Professor Gibson, from the Centre of Excellence in Severe Asthma at the University of Newcastle, said asthma and COPD had recently been added to the list of obstructive airway diseases where macrolides appeared to be effective.
His 2017 AMAZES trial found add-on therapy with azithromycin could reduce exacerbations in adults with asthma and persistent symptoms despite bronchodilator and corticosteroid therapy.
As expected, the effect was seen in non-eosinophilic asthma but also, surprisingly, in eosinophilic asthma.
“So the drug is effective in both inflammatory subtypes of asthma and we’re left puzzling about how the drug is working.”
“Overall there was a 40% reduction in exacerbations in the study as a whole. That increased slightly in the mucous hypersecretion group and even further to 60% in those with positive bacteriology.”
In a very small number of patients with a highly responsive phenotype and bacteria pathogens in their sputum at baseline, there was as much as an 80% reduction in exacerbation rate.
Professor Gibson said a sub-study had looked at the lung microbiome using 16S rRNA gene sequencing.
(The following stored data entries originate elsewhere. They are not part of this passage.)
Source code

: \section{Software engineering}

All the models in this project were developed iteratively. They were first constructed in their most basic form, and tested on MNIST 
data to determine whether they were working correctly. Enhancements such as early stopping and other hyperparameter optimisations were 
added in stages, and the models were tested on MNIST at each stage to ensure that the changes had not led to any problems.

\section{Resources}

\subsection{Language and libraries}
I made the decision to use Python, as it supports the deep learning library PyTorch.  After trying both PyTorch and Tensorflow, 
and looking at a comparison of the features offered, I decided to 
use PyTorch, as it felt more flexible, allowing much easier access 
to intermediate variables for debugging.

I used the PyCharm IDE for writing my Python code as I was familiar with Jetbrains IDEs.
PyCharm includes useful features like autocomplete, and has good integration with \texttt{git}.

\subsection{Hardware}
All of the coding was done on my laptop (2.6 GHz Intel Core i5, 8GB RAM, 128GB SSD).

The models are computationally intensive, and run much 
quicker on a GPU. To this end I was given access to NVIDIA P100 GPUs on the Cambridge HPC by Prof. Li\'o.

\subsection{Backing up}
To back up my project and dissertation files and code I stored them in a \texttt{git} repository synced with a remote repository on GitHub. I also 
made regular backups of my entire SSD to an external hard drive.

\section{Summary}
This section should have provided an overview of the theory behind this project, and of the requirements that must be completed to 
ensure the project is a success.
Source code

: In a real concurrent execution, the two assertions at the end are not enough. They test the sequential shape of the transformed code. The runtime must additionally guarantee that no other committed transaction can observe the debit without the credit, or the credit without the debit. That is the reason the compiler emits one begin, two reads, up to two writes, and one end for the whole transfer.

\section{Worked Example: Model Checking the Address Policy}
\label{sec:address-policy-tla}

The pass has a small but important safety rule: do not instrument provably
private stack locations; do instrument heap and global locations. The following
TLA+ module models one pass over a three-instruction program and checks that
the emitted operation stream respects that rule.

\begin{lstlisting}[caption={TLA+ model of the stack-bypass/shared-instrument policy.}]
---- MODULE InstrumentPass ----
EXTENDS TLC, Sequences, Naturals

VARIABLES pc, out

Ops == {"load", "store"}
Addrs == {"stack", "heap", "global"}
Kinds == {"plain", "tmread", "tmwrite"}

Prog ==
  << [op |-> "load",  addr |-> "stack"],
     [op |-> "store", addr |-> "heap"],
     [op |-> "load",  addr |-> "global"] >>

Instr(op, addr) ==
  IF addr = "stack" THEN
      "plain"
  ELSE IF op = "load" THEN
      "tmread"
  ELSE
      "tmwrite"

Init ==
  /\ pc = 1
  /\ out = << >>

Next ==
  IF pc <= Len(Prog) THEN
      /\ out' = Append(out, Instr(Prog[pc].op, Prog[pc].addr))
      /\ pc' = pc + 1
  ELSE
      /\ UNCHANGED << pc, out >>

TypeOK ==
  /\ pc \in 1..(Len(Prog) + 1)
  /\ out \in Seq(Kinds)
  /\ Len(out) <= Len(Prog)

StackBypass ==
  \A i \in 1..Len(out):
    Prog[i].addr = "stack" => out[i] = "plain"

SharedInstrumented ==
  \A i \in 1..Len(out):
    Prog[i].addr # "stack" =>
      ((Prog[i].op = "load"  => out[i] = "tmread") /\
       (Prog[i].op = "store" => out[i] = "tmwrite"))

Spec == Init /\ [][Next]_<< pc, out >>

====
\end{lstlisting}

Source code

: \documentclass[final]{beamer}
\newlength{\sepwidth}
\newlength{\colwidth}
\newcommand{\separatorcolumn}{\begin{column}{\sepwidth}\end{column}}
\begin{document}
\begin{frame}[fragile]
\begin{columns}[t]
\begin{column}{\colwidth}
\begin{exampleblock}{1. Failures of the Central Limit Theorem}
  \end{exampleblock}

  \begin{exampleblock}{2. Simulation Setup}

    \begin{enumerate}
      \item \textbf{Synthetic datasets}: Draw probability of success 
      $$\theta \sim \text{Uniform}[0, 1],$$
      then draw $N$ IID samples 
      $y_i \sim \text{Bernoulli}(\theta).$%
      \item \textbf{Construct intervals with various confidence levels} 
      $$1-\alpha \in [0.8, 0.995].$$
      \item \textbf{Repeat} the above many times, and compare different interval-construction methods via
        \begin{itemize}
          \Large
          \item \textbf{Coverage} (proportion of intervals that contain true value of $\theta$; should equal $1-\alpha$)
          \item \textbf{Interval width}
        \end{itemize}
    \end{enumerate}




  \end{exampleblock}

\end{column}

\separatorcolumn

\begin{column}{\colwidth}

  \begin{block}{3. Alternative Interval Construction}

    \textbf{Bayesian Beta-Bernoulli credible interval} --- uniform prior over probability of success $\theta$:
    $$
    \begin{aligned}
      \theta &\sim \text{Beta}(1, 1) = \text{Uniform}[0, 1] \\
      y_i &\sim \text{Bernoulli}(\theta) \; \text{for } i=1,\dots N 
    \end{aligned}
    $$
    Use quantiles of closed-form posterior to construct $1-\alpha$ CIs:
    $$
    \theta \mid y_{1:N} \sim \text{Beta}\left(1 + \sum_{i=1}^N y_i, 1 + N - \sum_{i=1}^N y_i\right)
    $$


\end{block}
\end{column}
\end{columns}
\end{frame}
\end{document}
The study found Moraxella and Haemophilus species were a highly abundant taxa and particularly in the neutrophilic disease.
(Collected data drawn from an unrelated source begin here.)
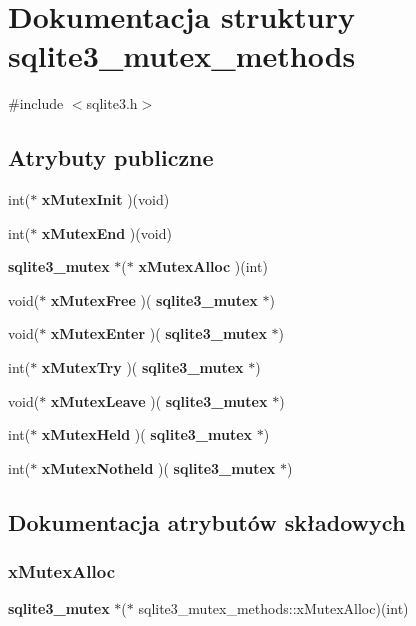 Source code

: \section{Dokumentacja struktury sqlite3\+\_\+mutex\+\_\+methods}
\label{structsqlite3__mutex__methods}


{\ttfamily \#include $<$sqlite3.\+h$>$}

\subsection*{Atrybuty publiczne}
\begin{DoxyCompactItemize}
\item 
int($\ast$ \textbf{ x\+Mutex\+Init} )(void)
\item 
int($\ast$ \textbf{ x\+Mutex\+End} )(void)
\item 
\textbf{ sqlite3\+\_\+mutex} $\ast$($\ast$ \textbf{ x\+Mutex\+Alloc} )(int)
\item 
void($\ast$ \textbf{ x\+Mutex\+Free} )(\textbf{ sqlite3\+\_\+mutex} $\ast$)
\item 
void($\ast$ \textbf{ x\+Mutex\+Enter} )(\textbf{ sqlite3\+\_\+mutex} $\ast$)
\item 
int($\ast$ \textbf{ x\+Mutex\+Try} )(\textbf{ sqlite3\+\_\+mutex} $\ast$)
\item 
void($\ast$ \textbf{ x\+Mutex\+Leave} )(\textbf{ sqlite3\+\_\+mutex} $\ast$)
\item 
int($\ast$ \textbf{ x\+Mutex\+Held} )(\textbf{ sqlite3\+\_\+mutex} $\ast$)
\item 
int($\ast$ \textbf{ x\+Mutex\+Notheld} )(\textbf{ sqlite3\+\_\+mutex} $\ast$)
\end{DoxyCompactItemize}


\subsection{Dokumentacja atrybutów składowych}
\mbox{\label{structsqlite3__mutex__methods_a1092d5c1659c494c5235e884def5e275}} 
\subsubsection{xMutexAlloc}
{\footnotesize\ttfamily \textbf{ sqlite3\+\_\+mutex} $\ast$($\ast$ sqlite3\+\_\+mutex\+\_\+methods\+::x\+Mutex\+Alloc)(int)}

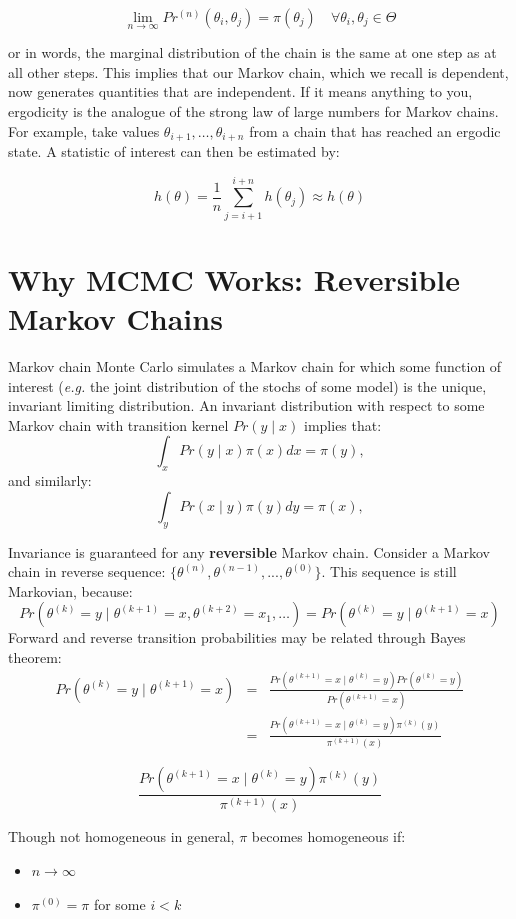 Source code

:\documentclass[]{book}
\begin{document}
\begin{itemize}
\[
\lim_{n \to \infty} Pr^{(n)}(\theta_i,\theta_j) = \pi(\theta_j) \quad \forall \theta_i, \theta_j \in \Theta
\]

\noindent or in words, the marginal distribution of the chain is the same at one step as at all other steps. This implies that our Markov chain, which we recall is dependent, now generates quantities that are independent. If it means anything to you, ergodicity is the analogue of the strong law of large numbers for Markov chains. For example, take values $\theta_{i+1},\ldots,\theta_{i+n}$ from a chain that has reached an ergodic state. A statistic of interest can then be estimated by:

\[
\hat{h}(\theta) = \frac{1}{n}\sum_{j=i+1}^{i+n} h(\theta_j) \approx h(\theta)
\]

\end{itemize}

\section{Why MCMC Works: Reversible Markov Chains}

Markov chain Monte Carlo simulates a Markov chain for which some function of interest (\emph{e.g.} the joint distribution of the stochs of some model) is the unique, invariant limiting distribution. An invariant distribution with respect to some Markov chain with transition kernel $Pr(y \mid x)$ implies that:
\[
\int_x Pr(y \mid x) \pi(x) dx = \pi(y),
\]
and similarly:
\[
\int_y Pr(x \mid y) \pi(y) dy = \pi(x),
\]

Invariance is guaranteed for any \textbf{reversible} Markov chain. Consider a Markov chain in reverse sequence: $\{\theta^{(n)},\theta^{(n-1)},...,\theta^{(0)}\}$. This sequence is still Markovian, because:
\[
Pr(\theta^{(k)}=y \mid \theta^{(k+1)}=x,\theta^{(k+2)}=x_1,\ldots ) = Pr(\theta^{(k)}=y \mid \theta^{(k+1)}=x)
\]
Forward and reverse transition probabilities may be related through Bayes theorem:
\begin{eqnarray}
Pr(\theta^{(k)}=y \mid \theta^{(k+1)}=x) &=& \frac{Pr(\theta^{(k+1)}=x \mid \theta^{(k)}=y) Pr(\theta^{(k)}=y)}{Pr(\theta^{(k+1)}=x)} \nonumber \\
&=& \frac{Pr(\theta^{(k+1)}=x \mid \theta^{(k)}=y) \pi^{(k)}(y)}{\pi^{(k+1)}(x)} \nonumber
\end{eqnarray}

\[
\frac{Pr(\theta^{(k+1)}=x \mid \theta^{(k)}=y) \pi^{(k)}(y)}{\pi^{(k+1)}(x)}
\]

\noindent Though not homogeneous in general, $\pi$ becomes homogeneous if:
\begin{itemize}
\item $n \rightarrow \infty$
\item $\pi^{(0)}=\pi$ for some $i < k$
\end{itemize}
\end{document}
Azithromycin treatment resulted in less microbial diversity and changes in community structure.
“In virtually every case there is a reduction in copies of H. influenza with azithromycin treatment compared to placebo.”
He added there were other studies with similar results showing that effect of macrolides on the microbiome was not a reduction in total microbial number but a reduction in diversity.
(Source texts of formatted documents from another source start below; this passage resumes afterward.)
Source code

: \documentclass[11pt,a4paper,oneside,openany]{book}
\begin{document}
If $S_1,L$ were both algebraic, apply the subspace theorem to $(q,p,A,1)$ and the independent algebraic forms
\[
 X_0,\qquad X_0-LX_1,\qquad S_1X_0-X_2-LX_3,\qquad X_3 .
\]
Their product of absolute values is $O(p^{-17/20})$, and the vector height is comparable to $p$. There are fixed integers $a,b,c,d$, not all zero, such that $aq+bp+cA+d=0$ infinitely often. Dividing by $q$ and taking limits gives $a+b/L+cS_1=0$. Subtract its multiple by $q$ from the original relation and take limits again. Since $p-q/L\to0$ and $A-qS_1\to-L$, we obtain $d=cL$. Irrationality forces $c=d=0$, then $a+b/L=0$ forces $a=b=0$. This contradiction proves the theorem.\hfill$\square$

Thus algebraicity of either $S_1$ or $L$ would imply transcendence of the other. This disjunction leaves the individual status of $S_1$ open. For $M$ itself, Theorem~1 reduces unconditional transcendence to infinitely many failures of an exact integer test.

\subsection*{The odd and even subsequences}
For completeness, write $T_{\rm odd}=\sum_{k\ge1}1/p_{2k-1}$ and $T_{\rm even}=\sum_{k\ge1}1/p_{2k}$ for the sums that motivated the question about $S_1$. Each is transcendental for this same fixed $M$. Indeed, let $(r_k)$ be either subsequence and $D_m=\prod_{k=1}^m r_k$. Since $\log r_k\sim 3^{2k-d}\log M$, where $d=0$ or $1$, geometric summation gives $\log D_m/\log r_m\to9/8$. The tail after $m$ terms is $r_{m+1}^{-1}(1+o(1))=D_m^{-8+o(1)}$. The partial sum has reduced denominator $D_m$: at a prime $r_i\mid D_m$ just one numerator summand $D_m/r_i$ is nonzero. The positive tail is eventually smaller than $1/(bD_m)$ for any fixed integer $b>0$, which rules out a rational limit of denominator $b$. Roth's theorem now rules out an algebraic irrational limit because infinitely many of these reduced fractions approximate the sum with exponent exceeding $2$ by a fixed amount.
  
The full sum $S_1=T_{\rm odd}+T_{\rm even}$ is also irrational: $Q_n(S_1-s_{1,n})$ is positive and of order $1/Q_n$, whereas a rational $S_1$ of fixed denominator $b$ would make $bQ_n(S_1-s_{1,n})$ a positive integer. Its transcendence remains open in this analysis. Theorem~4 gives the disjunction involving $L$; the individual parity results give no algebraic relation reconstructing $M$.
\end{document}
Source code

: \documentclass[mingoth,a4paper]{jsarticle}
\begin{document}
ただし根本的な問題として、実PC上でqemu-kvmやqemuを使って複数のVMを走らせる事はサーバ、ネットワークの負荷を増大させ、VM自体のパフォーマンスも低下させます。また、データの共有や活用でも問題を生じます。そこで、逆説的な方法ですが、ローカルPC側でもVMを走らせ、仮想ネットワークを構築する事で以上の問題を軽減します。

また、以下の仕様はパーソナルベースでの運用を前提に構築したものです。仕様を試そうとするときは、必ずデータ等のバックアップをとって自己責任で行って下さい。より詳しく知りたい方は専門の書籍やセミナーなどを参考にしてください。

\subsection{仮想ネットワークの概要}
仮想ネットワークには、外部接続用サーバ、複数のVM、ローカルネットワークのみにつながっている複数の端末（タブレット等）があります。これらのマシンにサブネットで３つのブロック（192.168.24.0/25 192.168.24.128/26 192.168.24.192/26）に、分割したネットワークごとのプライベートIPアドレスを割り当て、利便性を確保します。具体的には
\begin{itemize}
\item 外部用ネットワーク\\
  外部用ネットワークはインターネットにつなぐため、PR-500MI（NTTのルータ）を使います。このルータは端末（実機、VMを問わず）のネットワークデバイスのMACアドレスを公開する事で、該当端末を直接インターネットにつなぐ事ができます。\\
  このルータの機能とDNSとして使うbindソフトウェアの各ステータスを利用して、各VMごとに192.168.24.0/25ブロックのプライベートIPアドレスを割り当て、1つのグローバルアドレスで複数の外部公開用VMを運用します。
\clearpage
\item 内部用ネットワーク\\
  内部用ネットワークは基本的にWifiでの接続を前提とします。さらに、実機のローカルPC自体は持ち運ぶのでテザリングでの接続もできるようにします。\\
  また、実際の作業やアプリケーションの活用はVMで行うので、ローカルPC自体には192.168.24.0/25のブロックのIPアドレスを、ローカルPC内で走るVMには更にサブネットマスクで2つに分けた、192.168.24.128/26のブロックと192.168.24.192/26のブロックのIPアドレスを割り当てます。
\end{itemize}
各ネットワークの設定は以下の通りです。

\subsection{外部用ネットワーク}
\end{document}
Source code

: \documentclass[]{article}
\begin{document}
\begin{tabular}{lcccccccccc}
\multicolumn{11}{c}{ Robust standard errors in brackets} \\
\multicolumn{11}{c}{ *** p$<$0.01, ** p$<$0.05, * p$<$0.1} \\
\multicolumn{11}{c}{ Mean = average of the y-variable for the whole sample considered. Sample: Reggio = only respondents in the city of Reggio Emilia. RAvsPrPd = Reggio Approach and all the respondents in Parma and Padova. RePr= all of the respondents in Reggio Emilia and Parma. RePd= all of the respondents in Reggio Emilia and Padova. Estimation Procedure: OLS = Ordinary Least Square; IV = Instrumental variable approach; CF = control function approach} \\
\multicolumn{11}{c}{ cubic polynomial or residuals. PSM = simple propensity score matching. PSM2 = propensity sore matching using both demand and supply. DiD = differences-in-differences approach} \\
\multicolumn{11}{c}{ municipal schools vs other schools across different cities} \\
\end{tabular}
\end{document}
“You aren’t getting rid of bacteria from the airway, there is reduction in diversity and along with that a change in the community structure with some species over-represented and the pathogenic taxa reduced by azithromycin treatment.”
While there was more work to do, he said the clinical message was that adults with persistently active obstructive airways disease despite conventional therapy could experience a 40% reduction in exacerbations when treated with azithromycin three times a week for up to 12 months.
However care should be taken to limit adverse effects by excluding patients with long QTc or hearing loss and actively managing the potential for interactions between the statins that are metabolised by CYP3A4 (simvastatin and atorvastatin) and the macrolides that inhibit the enzyme (erythromycin and clarithromycin).